Nah, yang membuat geger dunia musik Indonesia saat ini adalah karena jenis musik yang dimainkan tiga personil VoB: musik metal atau trash metal. Mereka ke luar dari arus musik mendayu-dayu dan berwajah tradisional-agamis karena memainkan 'lagu cadas'. Dan sisi yang tak lazim ini makin seru karena mereka hari-hari ini tengah melakukan tour konser di luar negeri, yakni Eropa. (Kalau tur di luar negeri Eropa sebenarnya pernah juga dilakukan Nasida Ria di Jerman atau Oma Irama yang berangkat konser ke Jepang dan Amerika Serikat).

Keterangan foto: Grup musik Voice Of Baceprot (VoB) - (ROL/Havid Al Vizki)

 

Dan memang, meski belum sempat mencetak lagu hits di Eropa seperti yang dilakukan Achmad Albar dengan grup Clover Leaf-nya selama tinggal di Belanda pada dekade awal tahun 1970-an, atau Anggung C Sasmi di Prancis yang mampu mencetak hits dengan lagu 'Snow in Sahara', capaian sukses ketiga mantan anak sekolah madrasah dari pedalaman Garut tersebut patut diacungi dua jempol.

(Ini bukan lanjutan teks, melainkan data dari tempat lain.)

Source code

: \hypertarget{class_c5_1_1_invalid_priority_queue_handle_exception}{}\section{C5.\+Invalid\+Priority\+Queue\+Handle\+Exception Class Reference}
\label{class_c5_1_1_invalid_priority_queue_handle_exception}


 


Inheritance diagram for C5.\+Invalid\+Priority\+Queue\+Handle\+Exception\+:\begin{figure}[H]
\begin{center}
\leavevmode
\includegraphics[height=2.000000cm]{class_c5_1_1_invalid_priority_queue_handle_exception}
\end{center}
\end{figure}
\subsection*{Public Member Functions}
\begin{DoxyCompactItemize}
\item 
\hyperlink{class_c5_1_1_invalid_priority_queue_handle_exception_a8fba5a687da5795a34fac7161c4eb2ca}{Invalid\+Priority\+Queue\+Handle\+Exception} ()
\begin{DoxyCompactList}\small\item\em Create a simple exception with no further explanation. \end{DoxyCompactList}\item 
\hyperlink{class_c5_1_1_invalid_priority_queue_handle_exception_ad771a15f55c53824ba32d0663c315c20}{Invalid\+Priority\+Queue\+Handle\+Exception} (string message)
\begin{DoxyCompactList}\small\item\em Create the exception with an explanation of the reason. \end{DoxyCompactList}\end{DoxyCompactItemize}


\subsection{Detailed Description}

Mereka setidaknya mampu memberikan sedikit gambaran baru bahwa wajah dan pratik Islam di Indonesia tak seperti yang dibayangkan orang Eropa yang kebanyakan mengidap Islamophobia. Jilbab yang kadang dipandang mereka sebagai lambang pengekangan kebebasan perempuan dalam Islam, menjadi tak terbukti. 

Jadi, apa yang dilakukan VoB sama persis dengan apa yang disinyalir duta besar Inggris di Jakarta yang berdarah Pakistan bahwa Islam di Indonesia beda dengan yang lainnya. "Perempuan Muslim di Indonesia jauh lebih bebas. Berbeda dengan Islam di negara lain, di sini para perempuan berjilab bebas naik sepeda motor di mana-mana,'' katanya pada suatu jamuan acara buka puasa beberapa tahun silam.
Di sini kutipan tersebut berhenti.